Who is behind PeerBerry?

PeerBerry might be one of the few platforms where the acting CEO is not simultaneously the founder – Arunas Lekavicius took over the management of the platform in January 2019. He has decent experience in managerial positions in financial corporations though. The rest of the rather small team of just 10 employees consists of financial, marketing, legal, technical and customer care specialists.

The lack of a CEO-founder persona is likely down to the fact that PeerBerry has been launched by the already established Aventus Group. Aventus Group has operated since 2009 and has expanded to 11 countries and attracted over 5 million customers. Both the Group and PeerBerry are profitable. It should be noted that, although they are in the process of obtaining a license, PeerBerry is not yet regulated at the time of writing.

What does PeerBerry offer?

You can invest in short- and long-term personal loans, car (leasing) loans and real estate loans, although, as mentioned already, the large majority (roughly three quarters) of the deals are short-term. Geographically, PeerBerry focuses on Eastern Europe and Asia – countries covered by loan originators include Poland, Ukraine, Kazakhstan, Moldova, Russia, Vietnam, Sri Lanka, Czechia, and Lithuania.

How much can you earn?

Interest rates vary between 9% to 12% for most loans while the average return stands exactly in the middle of this range – at 10.5%. There have been no defaults so far, and guarantees have been honoured even throughout the COVID crisis, unlike on many other platforms.

You can earn an extra 0.5% on all investments made within the first three months after registration, using this link. PeerBerry also gives away bonuses for high-volume investors – you can make an additional 0.5% (Silver account, from €10,000), 0.75% (Gold, from €25,000) or 1% (Platinum, from €40,000) on top of your regular returns.

Who is PeerBerry best for?

PeerBerry, in my view, is a great option for beginners as well as one-platform investors who like to keep it simple and don’t want to get involved in too many options. But it might also deserve a spot in a more complex portfolio as an asset with relatively high liquidity, a good level of protection and yet more than decent returns.

How to invest on PeerBerry

Complete a short registration form, verify your identity, and activate your account by depositing initial funds. You can then start picking loans manually, although the auto-invest option is highly recommended in this case – just set up your criteria and let the platform pick suitable deals for you.

Summary

PeerBerry is a very promising player in the European P2P marketplace lending scene. It still needs time to catch up with other giants such as Mintos and prove that they can sustain the so far good performance over a longer period. Finally receiving the license would be warmly welcomed too. Otherwise, PeerBerry offers competitive returns and, arguably, provides more investor protection as well as having a greater degree of oversight and control over its loan originators, which cannot be said about Mintos.

Methodology

At P2PMarketData we are dedicated to providing unbiased reviews of peer-to-peer lending, real estate crowdfunding and crypto lending platforms.

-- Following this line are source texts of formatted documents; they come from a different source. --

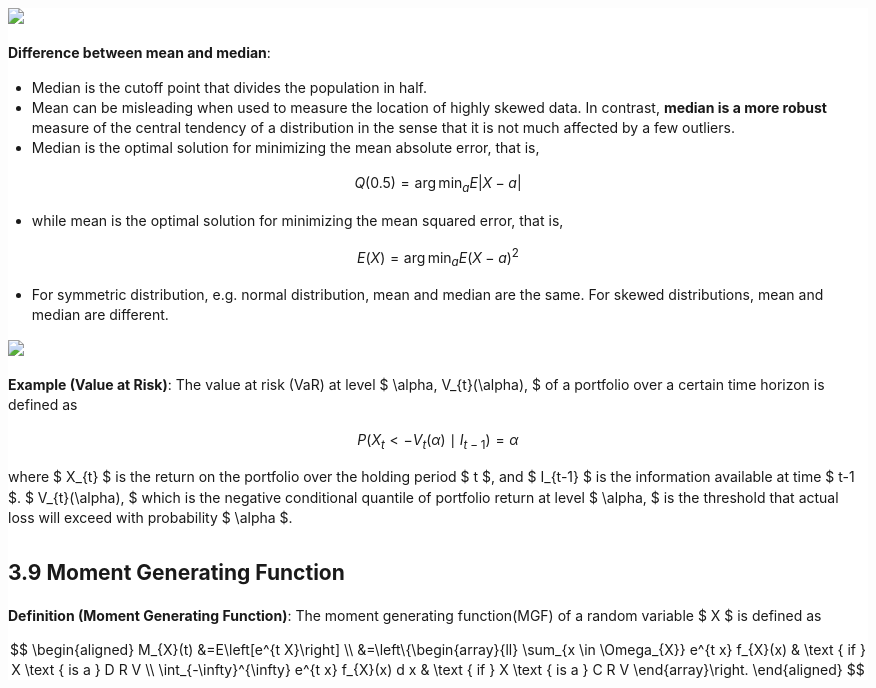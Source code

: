 ![](https://cdn.jsdelivr.net/gh/Henrry-Wu/FigBed/Figs/20200730210213.png)

**Difference between mean and median**:

- Median is the cutoff point that divides the population in half.
- Mean can be misleading when used to measure the location of
    highly skewed data. In contrast, **median is a more robust** measure of the central tendency of a distribution in the sense
    that it is not much affected by a few outliers.
- Median is the optimal solution for minimizing the mean absolute error, that is,

$$
Q(0.5)=\arg \min _{a} E|X-a|
$$

- while mean is the optimal solution for minimizing the mean
    squared error, that is,

$$
E(X)=\arg \min _{a} E(X-a)^{2}
$$

- For symmetric distribution, e.g. normal distribution, mean and median are the same. For skewed distributions, mean and
    median are different.

![](https://cdn.jsdelivr.net/gh/Henrry-Wu/FigBed/Figs/20200730210243.png)

**Example (Value at Risk)**: The value at risk (VaR) at level $ \alpha, V_{t}(\alpha), $ of a portfolio over a certain time horizon is defined as

$$
P\left(X_{t}<-V_{t}(\alpha) \mid I_{t-1}\right)=\alpha
$$

where $ X_{t} $ is the return on the portfolio over the holding period $ t $, and $ I_{t-1} $ is the information available at time $ t-1 $. $ V_{t}(\alpha), $ which is the negative conditional quantile of portfolio return at level $ \alpha, $ is the threshold that actual loss will exceed with probability $ \alpha $.

## 3.9 Moment Generating Function

**Definition (Moment Generating Function)**: The moment generating function(MGF) of a random variable $ X $ is defined as

$$
\begin{aligned}
M_{X}(t) &=E\left[e^{t X}\right] \\
&=\left\{\begin{array}{ll}
\sum_{x \in \Omega_{X}} e^{t x} f_{X}(x) & \text { if } X \text { is a } D R V \\
\int_{-\infty}^{\infty} e^{t x} f_{X}(x) d x & \text { if } X \text { is a } C R V
\end{array}\right.
\end{aligned}
$$
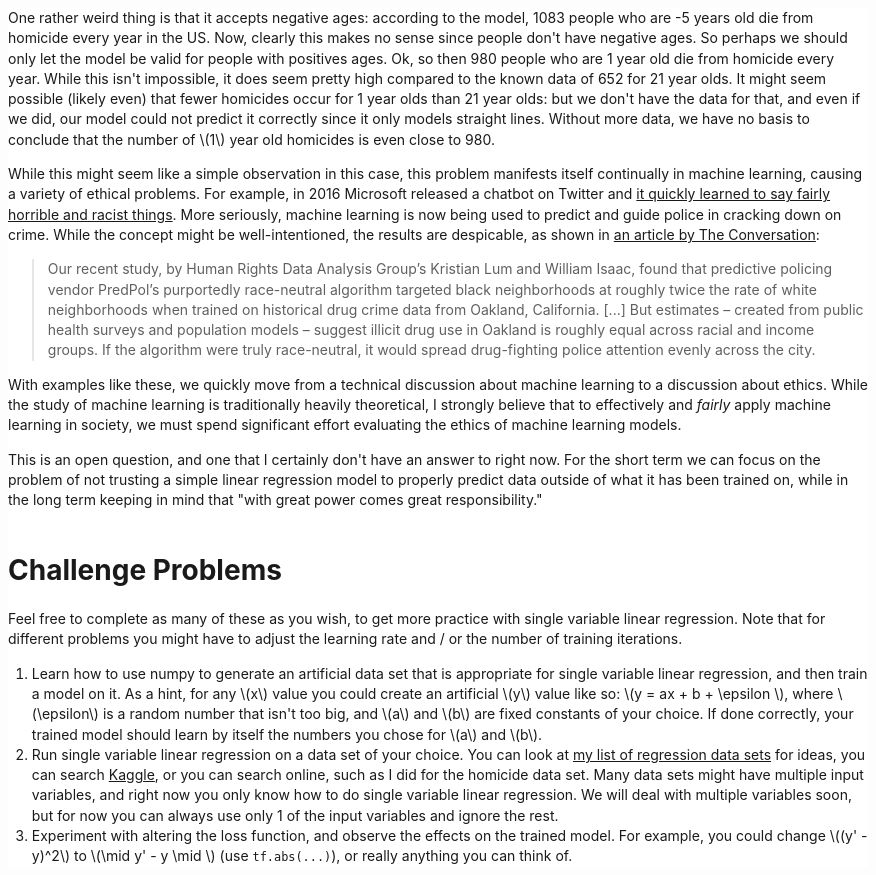 One rather weird thing is that it accepts negative ages: according to the model, 1083 people who are -5 years old die from homicide every year in the US. Now, clearly this makes no sense since people don't have negative ages. So perhaps we should only let the model be valid for people with positives ages. Ok, so then 980 people who are 1 year old die from homicide every year. While this isn't impossible, it does seem pretty high compared to the known data of 652 for 21 year olds. It might seem possible (likely even) that fewer homicides occur for 1 year olds than 21 year olds: but we don't have the data for that, and even if we did, our model could not predict it correctly since it only models straight lines. Without more data, we have no basis to conclude that the number of \\(1\\) year old homicides is even close to 980.

While this might seem like a simple observation in this case, this problem manifests itself continually in machine learning, causing a variety of ethical problems. For example, in 2016 Microsoft released a chatbot on Twitter and [it quickly learned to say fairly horrible and racist things](https://www.theverge.com/2016/3/24/11297050/tay-microsoft-chatbot-racist). More seriously, machine learning is now being used to predict and guide police in cracking down on crime. While the concept might be well-intentioned, the results are despicable, as shown in [an article by The Conversation](https://theconversation.com/why-big-data-analysis-of-police-activity-is-inherently-biased-72640):

> Our recent study, by Human Rights Data Analysis Group’s Kristian Lum and William Isaac, found that predictive policing vendor PredPol’s purportedly race-neutral algorithm targeted black neighborhoods at roughly twice the rate of white neighborhoods when trained on historical drug crime data from Oakland, California. 
> [...] 
> But estimates – created from public health surveys and population models – suggest illicit drug use in Oakland is roughly equal across racial and income groups. If the algorithm were truly race-neutral, it would spread drug-fighting police attention evenly across the city.

With examples like these, we quickly move from a technical discussion about machine learning to a discussion about ethics. While the study of machine learning is traditionally heavily theoretical, I strongly believe that to effectively and *fairly* apply machine learning in society, we must spend significant effort evaluating the ethics of machine learning models.

This is an open question, and one that I certainly don't have an answer to right now. For the short term we can focus on the problem of not trusting a simple linear regression model to properly predict data outside of what it has been trained on, while in the long term keeping in mind that "with great power comes great responsibility."

# Challenge Problems

Feel free to complete as many of these as you wish, to get more practice with single variable linear regression. Note that for different problems you might have to adjust the learning rate and / or the number of training iterations.

1. Learn how to use numpy to generate an artificial data set that is appropriate for single variable linear regression, and then train a model on it. As a hint, for any \\(x\\) value you could create an artificial \\(y\\) value like so: \\(y = ax + b + \\epsilon \\), where \\(\\epsilon\\) is a random number that isn't too big, and \\(a\\) and \\(b\\) are fixed constants of your choice. If done correctly, your trained model should learn by itself the numbers you chose for \\(a\\) and \\(b\\).
2. Run single variable linear regression on a data set of your choice. You can look at [my list of regression data sets](https://donaldpinckney.com/ml.html#regression) for ideas, you can search [Kaggle](https://www.kaggle.com/datasets), or you can search online, such as I did for the homicide data set. Many data sets might have multiple input variables, and right now you only know how to do single variable linear regression. We will deal with multiple variables soon, but for now you can always use only 1 of the input variables and ignore the rest.
3. Experiment with altering the loss function, and observe the effects on the trained model. For example, you could change \\((y' - y)^2\\) to \\(\\mid y' - y \\mid \\) (use `tf.abs(...)`), or really anything you can think of.


[^fn1]: Centers for Disease Control and Prevention, National Center for Health Statistics. Underlying Cause of Death 1999-2015 on CDC WONDER Online Database, released December, 2016. Data are from the Multiple Cause of Death Files, 1999-2015, as compiled from data provided by the 57 vital statistics jurisdictions through the Vital Statistics Cooperative Program. Accessed at [https://wonder.cdc.gov/ucd-icd10.html](https://wonder.cdc.gov/ucd-icd10.html) on Nov 22, 2017 2:18:46 PM.
[homicide]: /books/tensorflow/book/ch2-linreg/assets/homicide.png
[homicide_fit]: /books/tensorflow/book/ch2-linreg/assets/homicide_fit.png
[minimum]: /books/tensorflow/book/ch2-linreg/assets/minimum.png
[data]: /books/tensorflow/book/ch2-linreg/code/homicide.csv
[descent_fast]: /books/tensorflow/book/ch2-linreg/assets/descent_fast.gif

Among other, in our mission to bring more transparency to the market we closely monitor and track over 70 platforms funding volumes.

When reviewing an alternative investment platform, we consider a variety of factors such as:

  • Number of investors
  • Minimum investment requirement
  • Historical annual returns
  • Diversification opportunities
  • Reinvestment opportunities
  • Educational and informational offerings
  • Platform fees
  • Total capital invested
  • Features (such as secondary market and automatic investing)
  • General transparency (the difficulty of finding who the owners are, how they make money on the platform (fees), terms & conditions and more)
  • Management team

We also look into the company’s online reputation (for example customer reviews, news, complaints, average monthly searches and social media).